| Exercise brief |
When the string "Overview" is part of a line in the data below, report the whole line.

| Exercise input |
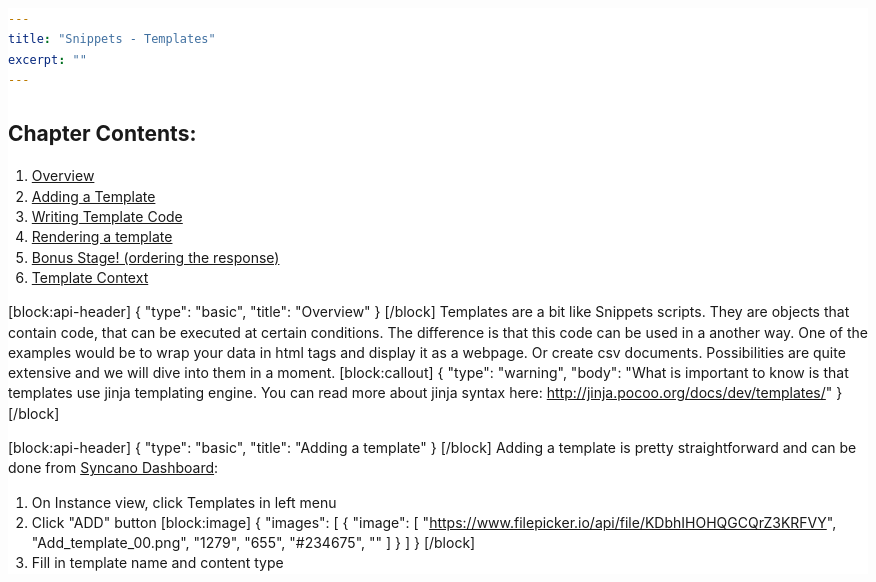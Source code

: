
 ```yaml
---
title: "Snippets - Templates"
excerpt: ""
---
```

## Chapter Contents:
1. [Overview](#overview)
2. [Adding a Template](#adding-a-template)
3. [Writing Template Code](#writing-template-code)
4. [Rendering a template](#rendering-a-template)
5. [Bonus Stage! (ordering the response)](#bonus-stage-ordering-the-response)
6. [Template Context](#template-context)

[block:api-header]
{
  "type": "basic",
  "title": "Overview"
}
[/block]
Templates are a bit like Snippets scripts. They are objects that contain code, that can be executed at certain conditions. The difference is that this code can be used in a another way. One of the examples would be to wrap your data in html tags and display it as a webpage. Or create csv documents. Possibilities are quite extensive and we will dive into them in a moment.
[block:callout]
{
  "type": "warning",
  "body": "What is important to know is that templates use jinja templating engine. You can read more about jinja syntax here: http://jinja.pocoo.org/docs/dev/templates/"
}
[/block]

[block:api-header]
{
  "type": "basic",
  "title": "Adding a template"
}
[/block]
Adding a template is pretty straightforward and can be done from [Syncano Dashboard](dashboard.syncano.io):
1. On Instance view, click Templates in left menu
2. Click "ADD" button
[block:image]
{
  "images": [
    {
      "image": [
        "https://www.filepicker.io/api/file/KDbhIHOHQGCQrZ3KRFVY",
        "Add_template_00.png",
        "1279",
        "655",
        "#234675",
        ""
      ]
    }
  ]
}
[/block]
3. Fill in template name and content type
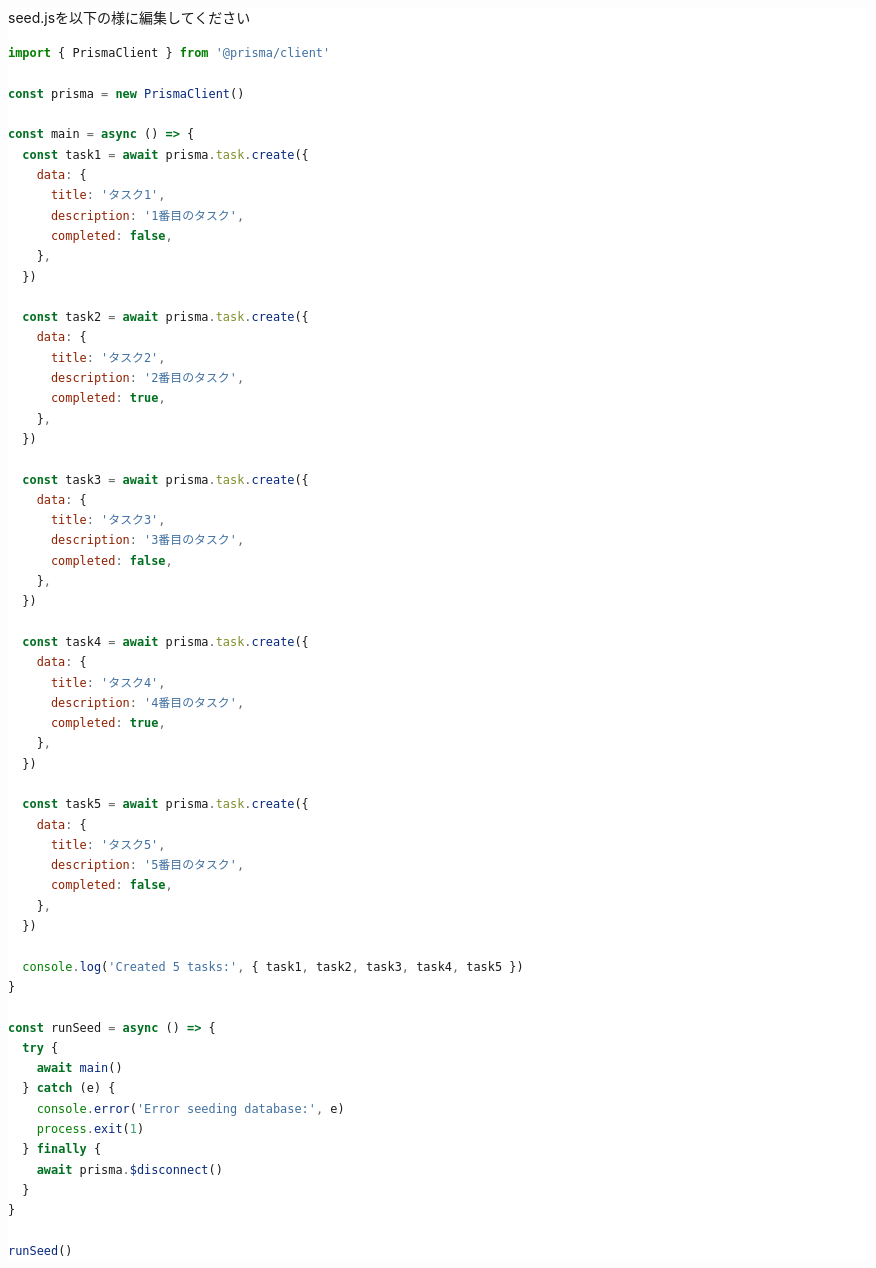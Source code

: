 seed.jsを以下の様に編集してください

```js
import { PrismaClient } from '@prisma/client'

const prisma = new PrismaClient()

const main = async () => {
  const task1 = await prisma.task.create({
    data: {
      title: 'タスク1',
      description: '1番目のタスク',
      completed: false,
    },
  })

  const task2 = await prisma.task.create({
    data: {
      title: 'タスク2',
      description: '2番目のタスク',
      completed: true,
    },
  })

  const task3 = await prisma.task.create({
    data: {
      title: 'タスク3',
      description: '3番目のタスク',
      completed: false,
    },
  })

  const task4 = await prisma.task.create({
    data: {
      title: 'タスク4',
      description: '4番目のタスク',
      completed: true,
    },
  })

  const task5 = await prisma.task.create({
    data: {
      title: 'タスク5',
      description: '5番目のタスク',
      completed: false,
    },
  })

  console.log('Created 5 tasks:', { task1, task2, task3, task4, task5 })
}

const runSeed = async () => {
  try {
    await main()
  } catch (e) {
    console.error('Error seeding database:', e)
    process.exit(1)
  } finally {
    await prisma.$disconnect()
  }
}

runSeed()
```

| Answer to the problem |
1. [Overview](#overview)
  "title": "Overview"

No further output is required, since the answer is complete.